Task prompt. Return the stretch from the line with "(Since Ubuntu 10.04)" through the line with "e a manutenção" in the data below, character for character, skipping all pictures.
########################################
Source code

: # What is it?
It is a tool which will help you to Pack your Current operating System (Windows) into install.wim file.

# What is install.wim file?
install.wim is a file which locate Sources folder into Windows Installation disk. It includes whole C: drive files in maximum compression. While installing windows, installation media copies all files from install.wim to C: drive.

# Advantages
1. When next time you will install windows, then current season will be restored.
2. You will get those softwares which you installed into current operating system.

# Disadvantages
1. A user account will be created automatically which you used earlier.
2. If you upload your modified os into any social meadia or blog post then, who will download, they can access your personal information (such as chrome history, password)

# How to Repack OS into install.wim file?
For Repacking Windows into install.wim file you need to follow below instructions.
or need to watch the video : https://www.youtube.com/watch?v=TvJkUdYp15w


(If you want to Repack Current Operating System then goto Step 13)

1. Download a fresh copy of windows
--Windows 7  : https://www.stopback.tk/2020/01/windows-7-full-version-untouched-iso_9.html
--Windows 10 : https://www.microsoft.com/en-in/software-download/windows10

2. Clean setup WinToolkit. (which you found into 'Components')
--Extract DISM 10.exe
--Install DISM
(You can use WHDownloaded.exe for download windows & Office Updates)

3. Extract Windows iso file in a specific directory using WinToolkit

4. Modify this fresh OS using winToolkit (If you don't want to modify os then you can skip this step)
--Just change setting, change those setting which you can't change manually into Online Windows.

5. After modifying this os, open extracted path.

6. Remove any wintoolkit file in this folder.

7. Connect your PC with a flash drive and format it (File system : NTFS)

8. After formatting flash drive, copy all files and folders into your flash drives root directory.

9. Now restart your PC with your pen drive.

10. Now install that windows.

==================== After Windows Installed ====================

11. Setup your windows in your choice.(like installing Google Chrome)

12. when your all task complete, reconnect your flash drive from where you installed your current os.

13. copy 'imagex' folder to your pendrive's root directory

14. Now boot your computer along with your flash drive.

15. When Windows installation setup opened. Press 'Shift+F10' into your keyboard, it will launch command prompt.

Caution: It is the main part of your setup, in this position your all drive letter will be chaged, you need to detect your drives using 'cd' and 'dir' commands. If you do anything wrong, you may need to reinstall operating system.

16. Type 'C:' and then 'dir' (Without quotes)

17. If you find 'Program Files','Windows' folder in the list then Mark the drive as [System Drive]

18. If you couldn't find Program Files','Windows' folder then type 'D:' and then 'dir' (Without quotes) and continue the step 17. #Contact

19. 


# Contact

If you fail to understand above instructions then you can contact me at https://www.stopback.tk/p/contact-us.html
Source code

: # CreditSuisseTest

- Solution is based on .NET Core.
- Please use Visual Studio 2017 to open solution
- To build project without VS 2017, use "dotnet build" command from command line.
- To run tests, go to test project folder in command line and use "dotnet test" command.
########################################
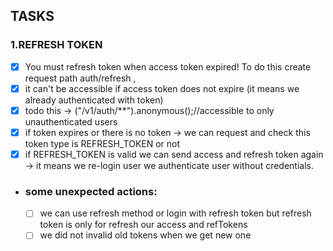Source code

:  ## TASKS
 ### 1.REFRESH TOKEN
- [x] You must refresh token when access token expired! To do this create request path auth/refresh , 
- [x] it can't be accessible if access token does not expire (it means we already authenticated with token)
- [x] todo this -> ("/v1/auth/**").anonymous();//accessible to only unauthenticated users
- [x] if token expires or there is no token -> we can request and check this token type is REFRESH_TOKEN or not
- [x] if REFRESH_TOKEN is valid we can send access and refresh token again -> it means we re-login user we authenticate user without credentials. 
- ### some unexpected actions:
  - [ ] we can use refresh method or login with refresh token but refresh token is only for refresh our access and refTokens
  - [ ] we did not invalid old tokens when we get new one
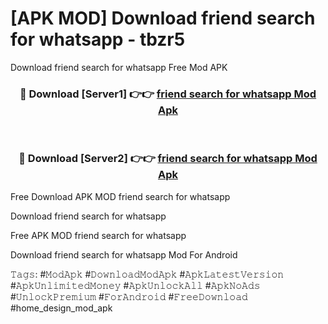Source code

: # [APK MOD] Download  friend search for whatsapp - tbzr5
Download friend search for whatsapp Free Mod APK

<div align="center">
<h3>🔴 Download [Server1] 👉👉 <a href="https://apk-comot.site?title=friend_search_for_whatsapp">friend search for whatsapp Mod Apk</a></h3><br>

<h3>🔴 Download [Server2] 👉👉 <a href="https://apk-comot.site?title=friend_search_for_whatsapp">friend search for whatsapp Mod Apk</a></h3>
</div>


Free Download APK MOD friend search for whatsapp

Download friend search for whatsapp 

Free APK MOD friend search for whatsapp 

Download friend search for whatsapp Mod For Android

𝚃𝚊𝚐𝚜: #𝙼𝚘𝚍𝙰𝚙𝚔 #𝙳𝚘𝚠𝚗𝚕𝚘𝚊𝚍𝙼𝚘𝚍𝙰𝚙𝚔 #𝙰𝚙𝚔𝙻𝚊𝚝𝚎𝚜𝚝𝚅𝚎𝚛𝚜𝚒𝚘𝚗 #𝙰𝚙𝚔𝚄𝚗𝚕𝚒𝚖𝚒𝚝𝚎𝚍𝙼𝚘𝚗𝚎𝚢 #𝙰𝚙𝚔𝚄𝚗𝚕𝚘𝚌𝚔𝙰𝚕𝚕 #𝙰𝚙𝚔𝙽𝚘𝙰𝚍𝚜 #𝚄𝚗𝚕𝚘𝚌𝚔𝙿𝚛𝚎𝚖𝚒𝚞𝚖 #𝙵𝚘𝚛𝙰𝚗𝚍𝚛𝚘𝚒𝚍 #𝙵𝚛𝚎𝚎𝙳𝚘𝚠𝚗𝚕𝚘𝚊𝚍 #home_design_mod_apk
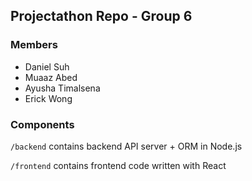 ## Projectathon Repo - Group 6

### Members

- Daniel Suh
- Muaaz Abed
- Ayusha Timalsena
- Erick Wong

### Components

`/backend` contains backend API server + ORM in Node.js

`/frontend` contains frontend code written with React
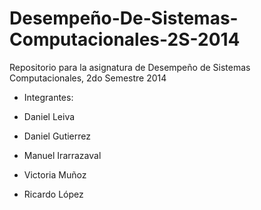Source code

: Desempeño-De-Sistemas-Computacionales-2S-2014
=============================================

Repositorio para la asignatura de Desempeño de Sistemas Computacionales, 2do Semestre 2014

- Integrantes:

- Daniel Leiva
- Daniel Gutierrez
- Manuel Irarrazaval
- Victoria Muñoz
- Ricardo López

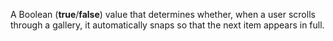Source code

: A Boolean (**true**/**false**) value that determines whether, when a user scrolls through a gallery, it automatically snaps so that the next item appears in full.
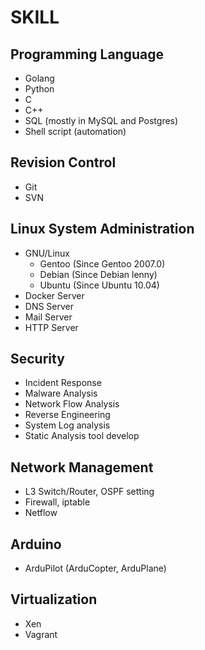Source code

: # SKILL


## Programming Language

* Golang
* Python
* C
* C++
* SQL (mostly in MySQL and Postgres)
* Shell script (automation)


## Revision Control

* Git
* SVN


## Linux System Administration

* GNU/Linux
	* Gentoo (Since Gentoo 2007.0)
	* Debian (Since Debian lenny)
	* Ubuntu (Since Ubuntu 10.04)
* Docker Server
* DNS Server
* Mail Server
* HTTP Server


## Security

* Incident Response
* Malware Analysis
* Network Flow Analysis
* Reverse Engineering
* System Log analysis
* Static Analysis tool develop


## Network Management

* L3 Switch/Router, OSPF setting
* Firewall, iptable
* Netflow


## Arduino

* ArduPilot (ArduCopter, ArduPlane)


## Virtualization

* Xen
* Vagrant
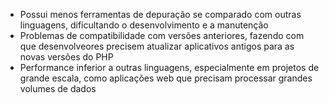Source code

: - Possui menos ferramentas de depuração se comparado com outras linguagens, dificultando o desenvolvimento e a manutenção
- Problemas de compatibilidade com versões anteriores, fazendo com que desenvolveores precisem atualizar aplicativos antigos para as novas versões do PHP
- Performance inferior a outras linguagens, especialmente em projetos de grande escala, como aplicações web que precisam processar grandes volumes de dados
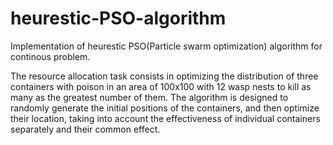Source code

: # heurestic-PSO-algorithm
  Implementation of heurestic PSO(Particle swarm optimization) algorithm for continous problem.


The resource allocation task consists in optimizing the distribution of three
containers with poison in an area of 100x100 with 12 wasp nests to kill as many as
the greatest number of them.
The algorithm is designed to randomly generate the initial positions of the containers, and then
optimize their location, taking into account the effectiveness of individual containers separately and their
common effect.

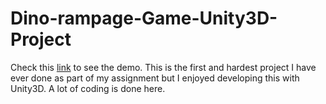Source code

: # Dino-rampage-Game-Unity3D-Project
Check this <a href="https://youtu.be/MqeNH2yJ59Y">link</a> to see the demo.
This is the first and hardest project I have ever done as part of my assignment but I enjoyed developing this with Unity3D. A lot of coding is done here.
########################################
Solution for this exercise.
	* Ubuntu (Since Ubuntu 10.04)
* Docker Server
* DNS Server
* Mail Server
* HTTP Server


## Security

* Incident Response
* Malware Analysis
* Network Flow Analysis
* Reverse Engineering
* System Log analysis
* Static Analysis tool develop


## Network Management

* L3 Switch/Router, OSPF setting
* Firewall, iptable
* Netflow


## Arduino

* ArduPilot (ArduCopter, ArduPlane)


## Virtualization

* Xen
* Vagrant
Source code

: - Possui menos ferramentas de depuração se comparado com outras linguagens, dificultando o desenvolvimento e a manutenção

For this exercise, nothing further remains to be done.